Alice panics. She stored passwords using SHA-256 — that’s a hash, not plaintext, so it should be safe… right? Bob shakes his head:
“SHA-256 is too fast. An attacker with a GPU can try 10 billion passwords per second. Most of your customers use common passwords — they’ll be cracked in minutes.”
“But I hashed them! Isn’t that enough?”
“Fast hashing is great when you WANT speed — like in HKDF. But for passwords, speed is the enemy. You need a hash that’s intentionally slow.”
Prerequisites: Lesson 5 (HKDF). You understand key derivation — now learn why passwords need a different approach.
The core problem: passwords are terrible secrets
In Lesson 5, we used HKDF to derive encryption keys from a DH shared secret. That shared secret was 32 random bytes — impossible to guess.
But what if the secret is a password? This happens more often than you’d think:
When the user IS the key:
Password manager → master password → decrypt vault
Encrypted disk → login password → decrypt drive (FileVault, LUKS, BitLocker)
Encrypted ZIP/7z → password → decrypt files
SSH key passphrase → passphrase → decrypt private key
Encrypted backups → password → decrypt backup (restic, borgbackup)
Crypto wallet → password → decrypt wallet file
E2E encrypted notes → password → decrypt your notes (Standard Notes)
KeePass → master password → decrypt password database
In all these cases, there’s no DH key exchange, no pre-shared random secret. Just a human’s password. And passwords are:
A random 256-bit key:
7f3a9b2c... (32 bytes of pure randomness)
Possible values: 2^256 ≈ 10^77
Time to brute-force: longer than the universe exists
A typical password:
"password123"
Possible values: maybe 10 billion common passwords
Time to brute-force with HKDF: seconds
Feel the problem yourself — run this:
python3 -c "
import hashlib, time
# Simulate an attacker trying passwords with fast hashing
passwords = ['password', '123456', 'qwerty', 'letmein', 'monkey',
'dragon', 'master', 'abc123', 'password123', 'target']
target_hash = hashlib.sha256(b'password123').hexdigest()
start = time.time()
for pw in passwords:
h = hashlib.sha256(pw.encode()).hexdigest()
if h == target_hash:
elapsed = time.time() - start
print(f'CRACKED! Password is: {pw}')
print(f'Time: {elapsed*1000:.3f}ms')
print(f'Tried {passwords.index(pw)+1} passwords')
break
print()
print('Now imagine trying 10 billion passwords instead of 10.')
print('At 100 million hashes/sec (one GPU), that takes 100 seconds.')
print('Your password is cracked in under 2 minutes.')
"
That’s the problem. HKDF and SHA-256 are too fast. An attacker with a GPU can try billions of passwords per second.

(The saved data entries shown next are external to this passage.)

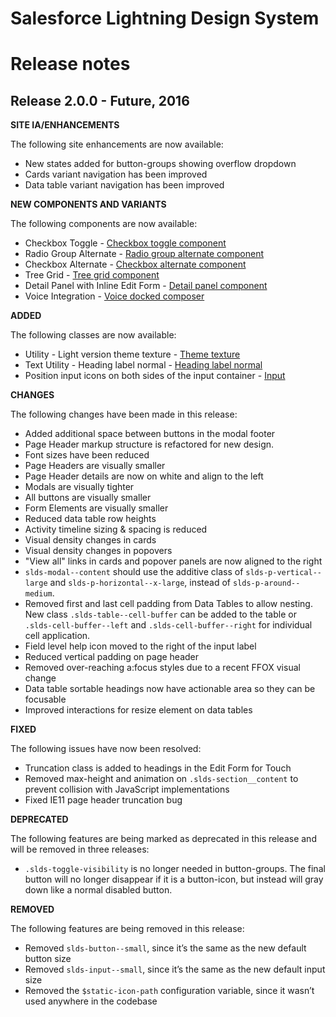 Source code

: # Salesforce Lightning Design System
# Release notes

## Release 2.0.0 - Future, 2016

**SITE IA/ENHANCEMENTS**

The following site enhancements are now available:

- New states added for button-groups showing overflow dropdown
- Cards variant navigation has been improved
- Data table variant navigation has been improved

**NEW COMPONENTS AND VARIANTS**

The following components are now available:

- Checkbox Toggle - [Checkbox toggle component](/components/forms/#checkbox-toggle)
- Radio Group Alternate - [Radio group alternate component](/components/forms/#radio-group-alternate)
- Checkbox Alternate - [Checkbox alternate component](/components/forms/#checkbox-alternate)
- Tree Grid - [Tree grid component](/components/trees/#grid)
- Detail Panel with Inline Edit Form - [Detail panel component](/components/panels/#detail)
- Voice Integration - [Voice docked composer](/components/docked-composer/#voice)

**ADDED**

The following classes are now available:

- Utility - Light version theme texture - [Theme texture](/components/utilities/themes/#color)
- Text Utility - Heading label normal - [Heading label normal](/components/utilities/text/#heading-label-normal)
- Position input icons on both sides of the input container - [Input](/components/forms/#flavor-input)

**CHANGES**

The following changes have been made in this release:

- Added additional space between buttons in the modal footer
- Page Header markup structure is refactored for new design.
- Font sizes have been reduced
- Page Headers are visually smaller
- Page Header details are now on white and align to the left
- Modals are visually tighter
- All buttons are visually smaller
- Form Elements are visually smaller
- Reduced data table row heights
- Activity timeline sizing & spacing is reduced
- Visual density changes in cards
- Visual density changes in popovers
- "View all" links in cards and popover panels are now aligned to the right
- `slds-modal--content` should use the additive class of `slds-p-vertical--large` and `slds-p-horizontal--x-large`, instead of `slds-p-around--medium`.
- Removed first and last cell padding from Data Tables to allow nesting. New
  class `.slds-table--cell-buffer` can be added to the table or `.slds-cell-buffer--left` and `.slds-cell-buffer--right` for individual cell application.
- Field level help icon moved to the right of the input label
- Reduced vertical padding on page header
- Removed over-reaching a:focus styles due to a recent FFOX visual change
- Data table sortable headings now have actionable area so they can be focusable
- Improved interactions for resize element on data tables

**FIXED**

The following issues have now been resolved:

- Truncation class is added to headings in the Edit Form for Touch
- Removed max-height and animation on `.slds-section__content` to prevent collision with JavaScript implementations
- Fixed IE11 page header truncation bug

**DEPRECATED**

The following features are being marked as deprecated in this release and will be removed in three releases:

- `.slds-toggle-visibility` is no longer needed in button-groups. The final button will no longer disappear if it is a button-icon, but instead will gray down like a normal disabled button.

**REMOVED**

The following features are being removed in this release:

- Removed `slds-button--small`, since it’s the same as the new default button size
- Removed `slds-input--small`, since it’s the same as the new default input size
- Removed the `$static-icon-path` configuration variable, since it wasn’t used anywhere in the codebase
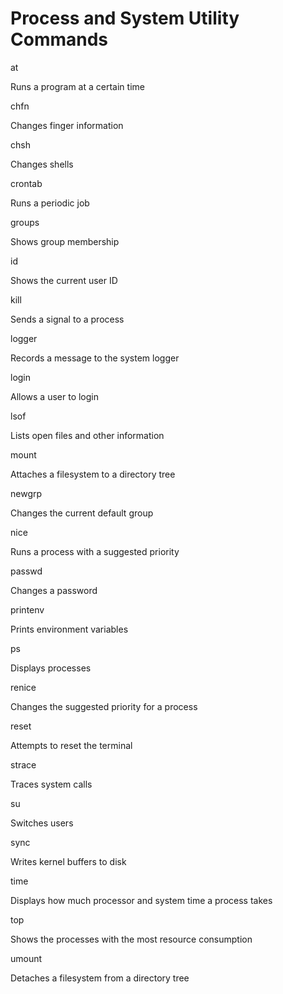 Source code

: # Process and System Utility Commands

at

Runs a program at a certain time

chfn

Changes finger information

chsh

Changes shells

crontab

Runs a periodic job

groups

Shows group membership

id

Shows the current user ID

kill

Sends a signal to a process

logger

Records a message to the system logger

login

Allows a user to login

lsof

Lists open files and other information

mount

Attaches a filesystem to a directory tree

newgrp

Changes the current default group

nice

Runs a process with a suggested priority

passwd

Changes a password

printenv

Prints environment variables

ps

Displays processes

renice

Changes the suggested priority for a process

reset

Attempts to reset the terminal

strace

Traces system calls

su

Switches users

sync

Writes kernel buffers to disk

time

Displays how much processor and system time a process takes

top

Shows the processes with the most resource consumption

umount

Detaches a filesystem from a directory tree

The solution: make it slow on purpose
The idea is simple:
Fast hash (SHA-256):
password → key instantly
Attacker: 1,000,000,000 attempts/second
Slow hash (PBKDF2, 100K iterations):
password → hash → hash → ... (100K times) → key
Attacker: 10 attempts/second
Memory-hard hash (Argon2):
password → fill 64MB of RAM with data → key
Attacker: needs 64MB PER attempt
GPU with 1000 cores but only 8GB RAM?
→ only 125 parallel attempts, not 1000
Real-life analogy: the vault door
Regular door lock (HKDF):
Insert key → door opens instantly
If someone has a lockpick (GPU), they try 1 billion keys/second
┌──┐
│🚪│ → click → open
└──┘
Bank vault door (PBKDF2):
Insert key → wait 1 second → door opens
Lockpick still works, but only 1 attempt/second
┌──┐
│🚪│ → click → ⏰ 1 second → open
└──┘
Vault door + weight requirement (Argon2):
Insert key → must also carry 64kg weight → wait → door opens
Lockpick works, but you need one 64kg weight per attempt
Can't try 1000 doors in parallel unless you have 64,000 kg of weights
┌──┐
│🚪│ → click → 🏋️ 64kg → ⏰ 1 second → open
└──┘
The delay and memory cost don’t bother legitimate users (one login = one derivation). They devastate attackers who need billions of attempts.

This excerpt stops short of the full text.